因为外蒙古的王公已于一年前开始暗中交接俄国势力筹划独立,这封提出原本不可能兑现之条件的呈书,目的不过是为了制造一个宣布独立的环境。当天晚上7时,三多再接哲布尊丹巴呼图克图宣布外蒙古独立的通告:“我蒙古自康熙年间,隶入版图,所受历朝恩遇,不为不厚。
……今内地各省,既皆相继独立,脱离满洲。我蒙古为保护土地宗教起见,亦应宣布独立,以期完全。……库伦地方,已无需用中国官吏之处,自应全数驱逐,以杜后患”[6]。
可以看出,鼓吹蒙古独立的人们实际上区分了清王朝与“中国”。也就是说,他们认为:蒙古是清王朝版图的一部分却不是中国的领土,蒙古人是清王朝的臣民却不愿意成为中国的国民,既然辛亥革命爆发,蒙古也就应该独立。
边疆民族中开始发生分裂主义思想和运动与近代中国社会开始发生巨大变革,两件事连续发生,并不是时间上的巧合。正当清王朝开始全面崩溃之时,有一个思想家已经预见到:蒙古、新疆和西藏地区有人会以清王朝覆亡为借口,提出脱离中国的要求。

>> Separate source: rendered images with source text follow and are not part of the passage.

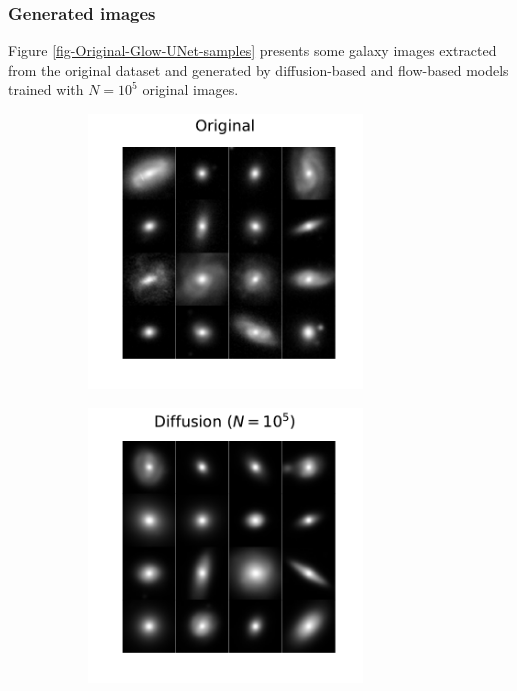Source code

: \documentclass[11pt]{amsart}
\begin{document}
\subsubsection{Generated images}
Figure \ref{fig-Original-Glow-UNet-samples} presents some galaxy images extracted from the original dataset and generated by  diffusion-based and flow-based models trained with $N=10^5$ original images. 
%
\begin{figure}
    \centering
    \vspace{-0cm}
    \begin{subfigure}[t]{0.30\columnwidth}
    \begin{center}
        \centering
        \includegraphics[width=0.8\textwidth]{fig-original_samples_gray.pdf}
    \end{center}
    \end{subfigure}%
    \begin{subfigure}[t]{0.30\columnwidth}
    \begin{center}
        \centering
        \includegraphics[width=0.8\textwidth]{fig-diffusion_samples_gray.pdf}

\end{center}
\end{subfigure}
\end{figure}
\end{document}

他就是梁启超先生。1911年10月-11月,梁启超先生在《新中国建设之问题》中明确提出:“蒙、回、藏之内附,前此由于服本朝之声威,今兹仍训于本朝之名公,皇统既易,是否尚能维系,若其不能,中国有无危险?”清王朝的垮台之所以会引起蒙古、西藏和新疆地区民族中发生分裂主义思想和运动,原因在于清王朝统治中国的政治构造曾经具备“满族联合蒙、藏、回以牵制汉人”的性质。

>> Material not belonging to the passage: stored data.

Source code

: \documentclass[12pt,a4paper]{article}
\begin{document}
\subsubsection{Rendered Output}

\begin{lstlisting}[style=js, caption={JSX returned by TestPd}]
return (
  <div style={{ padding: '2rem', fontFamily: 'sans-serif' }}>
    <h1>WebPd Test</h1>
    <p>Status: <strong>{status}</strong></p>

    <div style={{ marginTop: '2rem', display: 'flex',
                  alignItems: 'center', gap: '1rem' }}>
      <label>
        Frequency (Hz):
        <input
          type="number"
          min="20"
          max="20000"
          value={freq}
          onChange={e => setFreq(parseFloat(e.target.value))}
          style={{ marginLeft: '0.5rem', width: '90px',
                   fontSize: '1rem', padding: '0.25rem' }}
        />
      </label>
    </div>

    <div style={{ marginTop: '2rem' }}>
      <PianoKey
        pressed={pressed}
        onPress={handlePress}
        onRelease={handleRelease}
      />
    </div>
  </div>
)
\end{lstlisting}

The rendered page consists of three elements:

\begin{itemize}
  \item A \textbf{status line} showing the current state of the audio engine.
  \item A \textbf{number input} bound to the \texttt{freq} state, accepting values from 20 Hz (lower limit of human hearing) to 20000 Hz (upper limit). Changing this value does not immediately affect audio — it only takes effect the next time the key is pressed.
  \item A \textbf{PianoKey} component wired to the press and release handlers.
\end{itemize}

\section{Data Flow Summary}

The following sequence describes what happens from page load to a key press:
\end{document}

所以,当这种政治构造垮台之时,蒙、藏、回中便有人认为自己也应该与汉人脱离干系。
清王朝是一个由满族建立起来的王朝。中国历史上的王朝由非汉民族建立的王朝,大都是以北方民族为主人公的王朝。这些王朝,最初都是在中华文明地域之外成立政权形式,因为在进入“中国”之后认识到无法用自己的传统方式统治“中国”,开始向中华王朝转化;然而由于它们进入“中国”的方式都是通过武力,造成了与“中国”民众之间的严重的民族隔阂或民族对立,这使得它不得不在以中华文明方式统治“中国”的同时,又都采用了以“民族”牵制“中国”的政策。
其中最主要的内容,就是在实行民族等级制度的基础上,采用一种“多元式天下”的统治模式来建立王朝的政治构造和地域构造[7]。
“多元式天下”的统治模式,就是将统治领域至少划分为华夏和本民族两个地域,分别采用不同的统治方式进行统治,比如辽朝划分南北两个统治领域,元朝保留岭北行省均属此例。“多元式天下”统治模式的思想,就是要保持一个没有受到中华文化熏陶的本民族的根据地,使之成为牵制“中国”的力量。
因此,由非汉民族建立的王朝,事实上都同时具有着中华王朝与民族政权的双重性质,其最高统治者又都兼有中华王朝的皇帝与民族酋长的双重身份。
“多元式天下”统治模式的具体政策大约有如下几点: 首先是拒绝汉人进入民族地域,严格禁止中华文明在民族地域的传播。第二,不惜以牺牲本民族一部分人的生活幸福为代价,在本民族地域内强行保留传统的生产方式和社会构造。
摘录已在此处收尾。